+++ RECORDED INFORMATION

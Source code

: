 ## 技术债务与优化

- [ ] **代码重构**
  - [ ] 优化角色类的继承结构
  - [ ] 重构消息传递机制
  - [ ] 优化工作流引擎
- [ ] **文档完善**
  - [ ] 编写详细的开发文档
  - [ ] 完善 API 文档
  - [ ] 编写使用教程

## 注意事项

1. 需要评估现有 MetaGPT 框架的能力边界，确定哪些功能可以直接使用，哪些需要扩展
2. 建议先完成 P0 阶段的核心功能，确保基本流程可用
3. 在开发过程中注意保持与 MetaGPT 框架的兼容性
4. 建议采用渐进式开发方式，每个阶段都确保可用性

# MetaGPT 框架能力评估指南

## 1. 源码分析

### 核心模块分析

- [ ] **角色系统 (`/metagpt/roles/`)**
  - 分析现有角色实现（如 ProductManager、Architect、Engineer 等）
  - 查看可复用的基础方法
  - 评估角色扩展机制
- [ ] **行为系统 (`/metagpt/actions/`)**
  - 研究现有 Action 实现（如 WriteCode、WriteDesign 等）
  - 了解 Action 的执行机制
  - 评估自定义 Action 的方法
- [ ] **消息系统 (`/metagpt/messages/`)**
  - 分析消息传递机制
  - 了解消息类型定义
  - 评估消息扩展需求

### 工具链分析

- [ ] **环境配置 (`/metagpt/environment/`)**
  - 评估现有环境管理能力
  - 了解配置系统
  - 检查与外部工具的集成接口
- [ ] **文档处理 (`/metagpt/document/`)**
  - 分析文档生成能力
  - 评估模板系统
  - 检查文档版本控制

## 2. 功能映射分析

++++++

• EXERCISE REQUIREMENTS: Exactly as it stands, output the whole listing.

• SOLUTION:
Source code

: ## 技术债务与优化

- [ ] **代码重构**
  - [ ] 优化角色类的继承结构
  - [ ] 重构消息传递机制
  - [ ] 优化工作流引擎
- [ ] **文档完善**
  - [ ] 编写详细的开发文档
  - [ ] 完善 API 文档
  - [ ] 编写使用教程

## 注意事项

1. 需要评估现有 MetaGPT 框架的能力边界，确定哪些功能可以直接使用，哪些需要扩展
2. 建议先完成 P0 阶段的核心功能，确保基本流程可用
3. 在开发过程中注意保持与 MetaGPT 框架的兼容性
4. 建议采用渐进式开发方式，每个阶段都确保可用性

# MetaGPT 框架能力评估指南

## 1. 源码分析

### 核心模块分析

- [ ] **角色系统 (`/metagpt/roles/`)**
  - 分析现有角色实现（如 ProductManager、Architect、Engineer 等）
  - 查看可复用的基础方法
  - 评估角色扩展机制
- [ ] **行为系统 (`/metagpt/actions/`)**
  - 研究现有 Action 实现（如 WriteCode、WriteDesign 等）
  - 了解 Action 的执行机制
  - 评估自定义 Action 的方法
- [ ] **消息系统 (`/metagpt/messages/`)**
  - 分析消息传递机制
  - 了解消息类型定义
  - 评估消息扩展需求

### 工具链分析

- [ ] **环境配置 (`/metagpt/environment/`)**
  - 评估现有环境管理能力
  - 了解配置系统
  - 检查与外部工具的集成接口
- [ ] **文档处理 (`/metagpt/document/`)**
  - 分析文档生成能力
  - 评估模板系统
  - 检查文档版本控制

## 2. 功能映射分析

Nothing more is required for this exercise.